**What is being asked**
Work through the lines below and count those holding "attachments"; reply with the number only.

**Document images with source code**
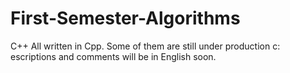 # First-Semester-Algorithms
C++
All written in Cpp.
 Some of them are still under production c: 
escriptions and comments will be in English soon.
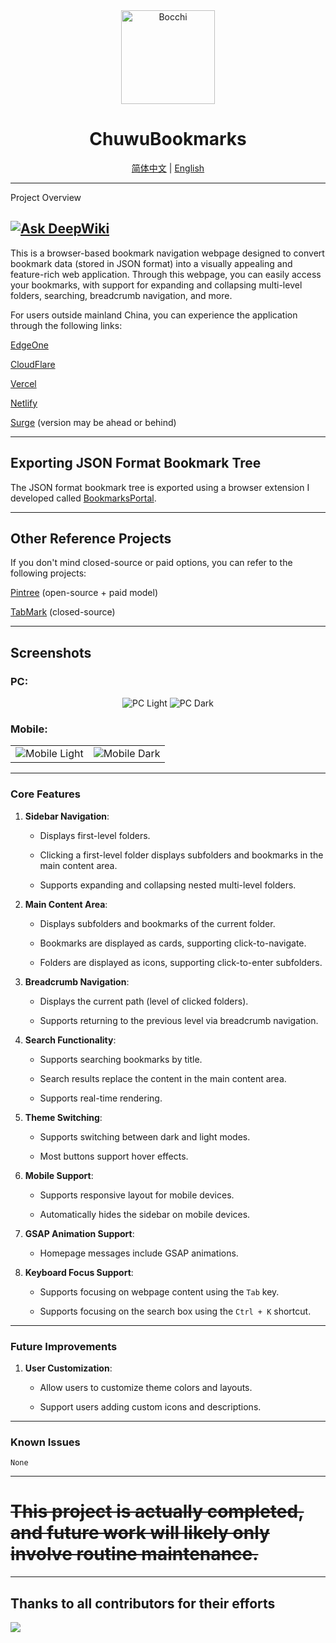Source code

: <div align="center">
    <img src="https://github.com/user-attachments/assets/6e42f062-8cf9-4332-8d86-38ae92864233" alt="Bocchi" width="150" height="150">
    <h1>ChuwuBookmarks</h1>
    <a href="https://github.com/HatsuChuwu/ChuwuBookmarks/blob/main/README.md">简体中文</a> | <a href="https://github.com/HatsuChuwu/ChuwuBookmarks/blob/main/README_EN.md">English</a>
</div>

---
Project Overview

[![Ask DeepWiki](https://deepwiki.com/badge.svg)](https://deepwiki.com/ChuwuYo/ChuwuBookmarks)
---

This is a browser-based bookmark navigation webpage designed to convert bookmark data (stored in JSON format) into a visually appealing and feature-rich web application. Through this webpage, you can easily access your bookmarks, with support for expanding and collapsing multi-level folders, searching, breadcrumb navigation, and more.

For users outside mainland China, you can experience the application through the following links:

[EdgeOne](https://chuwubookmarks.edgeone.app/)

[CloudFlare](https://chuwubookmarks.pages.dev/)

[Vercel](https://chuwubookmarks.vercel.app/)

[Netlify](https://chuwubookmarks.netlify.app/)

[Surge](https://chuwubookmarks.surge.sh/) (version may be ahead or behind)

***

## Exporting JSON Format Bookmark Tree

The JSON format bookmark tree is exported using a browser extension I developed called [BookmarksPortal](https://github.com/HatsuChuwu/BookmarksPortal).

***

## Other Reference Projects

If you don't mind closed-source or paid options, you can refer to the following projects:

[Pintree](https://github.com/Pintree-io/pintree) (open-source + paid model)

[TabMark](https://www.ainewtab.app) (closed-source)

***

## Screenshots
### PC:

<div align="center">
    <img src="https://github.com/user-attachments/assets/4eaad285-81d1-4667-a0ae-2212686ff9eb" alt="PC Light">
    <img src="https://github.com/user-attachments/assets/62ff3f49-dee5-468d-af0a-0ea0955f2619" alt="PC Dark">
</div>

### Mobile:

<table>
    <tr>
        <td>
            <img src="https://github.com/user-attachments/assets/31bea867-c0d4-4727-9251-8de7418ca687" alt="Mobile Light">
        </td>
        <td>
            <img src="https://github.com/user-attachments/assets/d852e758-c372-4ed9-b899-05b048c9ad8f" alt="Mobile Dark">
        </td>
    </tr>
</table>

---

### **Core Features**

1. **Sidebar Navigation**:

   * Displays first-level folders.

   * Clicking a first-level folder displays subfolders and bookmarks in the main content area.

   * Supports expanding and collapsing nested multi-level folders.

2. **Main Content Area**:

   * Displays subfolders and bookmarks of the current folder.

   * Bookmarks are displayed as cards, supporting click-to-navigate.

   * Folders are displayed as icons, supporting click-to-enter subfolders.

3. **Breadcrumb Navigation**:

   * Displays the current path (level of clicked folders).

   * Supports returning to the previous level via breadcrumb navigation.

4. **Search Functionality**:

   * Supports searching bookmarks by title.

   * Search results replace the content in the main content area.

   * Supports real-time rendering.

5. **Theme Switching**:

   * Supports switching between dark and light modes.

   * Most buttons support hover effects.

6. **Mobile Support**:

   * Supports responsive layout for mobile devices.

   * Automatically hides the sidebar on mobile devices.

7. **GSAP Animation Support**:

   * Homepage messages include GSAP animations.

8. **Keyboard Focus Support**:

   * Supports focusing on webpage content using the `Tab` key.

   * Supports focusing on the search box using the `Ctrl + K` shortcut.

* * *

### **Future Improvements**

1. **User Customization**:

   * Allow users to customize theme colors and layouts.

   * Support users adding custom icons and descriptions.

---

### **Known Issues**

    None
---

# <s>This project is actually completed, and future work will likely only involve routine maintenance.</s>

---

## Thanks to all contributors for their efforts
<a href="https://github.com/HatsuChuwu/ChuwuBookmarks/graphs/contributors" target="_blank">
  <img src="https://contrib.rocks/image?repo=HatsuChuwu/ChuwuBookmarks" />
</a>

**Task answer**
5